Work required. List each line of the data in which the string "property" appears.

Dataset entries
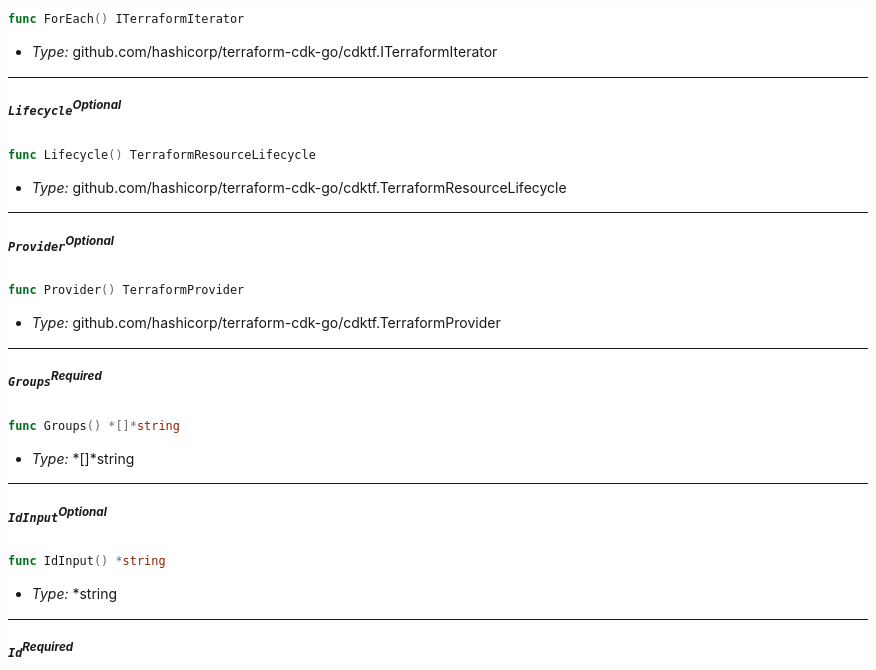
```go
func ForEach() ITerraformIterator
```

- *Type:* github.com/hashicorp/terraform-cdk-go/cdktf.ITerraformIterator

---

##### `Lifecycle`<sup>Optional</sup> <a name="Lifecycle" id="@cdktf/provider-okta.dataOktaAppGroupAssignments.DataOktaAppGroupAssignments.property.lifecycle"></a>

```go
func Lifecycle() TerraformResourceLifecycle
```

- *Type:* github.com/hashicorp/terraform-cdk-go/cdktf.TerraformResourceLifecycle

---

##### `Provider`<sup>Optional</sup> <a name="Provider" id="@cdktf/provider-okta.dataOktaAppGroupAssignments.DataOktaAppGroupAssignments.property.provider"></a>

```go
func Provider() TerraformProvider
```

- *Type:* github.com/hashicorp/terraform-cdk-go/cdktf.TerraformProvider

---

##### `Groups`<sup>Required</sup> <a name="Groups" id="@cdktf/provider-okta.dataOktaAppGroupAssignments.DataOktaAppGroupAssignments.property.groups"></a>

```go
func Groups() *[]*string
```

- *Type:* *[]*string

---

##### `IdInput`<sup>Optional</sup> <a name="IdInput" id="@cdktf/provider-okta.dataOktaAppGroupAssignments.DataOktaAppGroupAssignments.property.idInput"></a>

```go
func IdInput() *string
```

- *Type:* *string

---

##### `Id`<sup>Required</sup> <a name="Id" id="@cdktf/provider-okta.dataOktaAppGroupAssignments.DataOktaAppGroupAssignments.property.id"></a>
* * *
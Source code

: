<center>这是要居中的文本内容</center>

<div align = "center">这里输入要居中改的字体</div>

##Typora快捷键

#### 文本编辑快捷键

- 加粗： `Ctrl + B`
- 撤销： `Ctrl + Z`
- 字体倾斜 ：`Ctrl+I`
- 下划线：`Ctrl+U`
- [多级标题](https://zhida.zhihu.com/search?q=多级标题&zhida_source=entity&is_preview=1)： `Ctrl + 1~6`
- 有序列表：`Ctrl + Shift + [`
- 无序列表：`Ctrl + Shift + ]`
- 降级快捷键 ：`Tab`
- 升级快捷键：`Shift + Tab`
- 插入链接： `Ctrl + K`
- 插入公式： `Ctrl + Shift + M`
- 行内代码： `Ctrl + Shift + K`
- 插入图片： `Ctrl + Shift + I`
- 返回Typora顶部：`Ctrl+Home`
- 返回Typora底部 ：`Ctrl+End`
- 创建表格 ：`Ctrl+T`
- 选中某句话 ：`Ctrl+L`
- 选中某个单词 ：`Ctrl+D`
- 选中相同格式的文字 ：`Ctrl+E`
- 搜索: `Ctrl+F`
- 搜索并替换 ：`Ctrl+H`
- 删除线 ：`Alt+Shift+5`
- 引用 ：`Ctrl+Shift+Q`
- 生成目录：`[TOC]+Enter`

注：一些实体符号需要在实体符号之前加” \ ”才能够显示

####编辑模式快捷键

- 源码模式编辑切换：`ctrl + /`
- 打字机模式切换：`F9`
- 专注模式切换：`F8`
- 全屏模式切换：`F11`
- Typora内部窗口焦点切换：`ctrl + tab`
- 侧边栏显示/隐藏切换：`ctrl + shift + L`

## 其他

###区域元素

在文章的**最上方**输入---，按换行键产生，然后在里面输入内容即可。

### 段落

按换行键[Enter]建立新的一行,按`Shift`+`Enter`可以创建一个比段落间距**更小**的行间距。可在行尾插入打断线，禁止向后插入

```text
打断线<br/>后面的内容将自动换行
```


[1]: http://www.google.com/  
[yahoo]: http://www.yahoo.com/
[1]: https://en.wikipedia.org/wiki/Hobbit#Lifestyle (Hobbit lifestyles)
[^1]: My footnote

Solution to this problem.
##### `Lifecycle`<sup>Optional</sup> <a name="Lifecycle" id="@cdktf/provider-okta.dataOktaAppGroupAssignments.DataOktaAppGroupAssignments.property.lifecycle"></a>
##### `Provider`<sup>Optional</sup> <a name="Provider" id="@cdktf/provider-okta.dataOktaAppGroupAssignments.DataOktaAppGroupAssignments.property.provider"></a>
##### `Groups`<sup>Required</sup> <a name="Groups" id="@cdktf/provider-okta.dataOktaAppGroupAssignments.DataOktaAppGroupAssignments.property.groups"></a>
##### `IdInput`<sup>Optional</sup> <a name="IdInput" id="@cdktf/provider-okta.dataOktaAppGroupAssignments.DataOktaAppGroupAssignments.property.idInput"></a>
##### `Id`<sup>Required</sup> <a name="Id" id="@cdktf/provider-okta.dataOktaAppGroupAssignments.DataOktaAppGroupAssignments.property.id"></a>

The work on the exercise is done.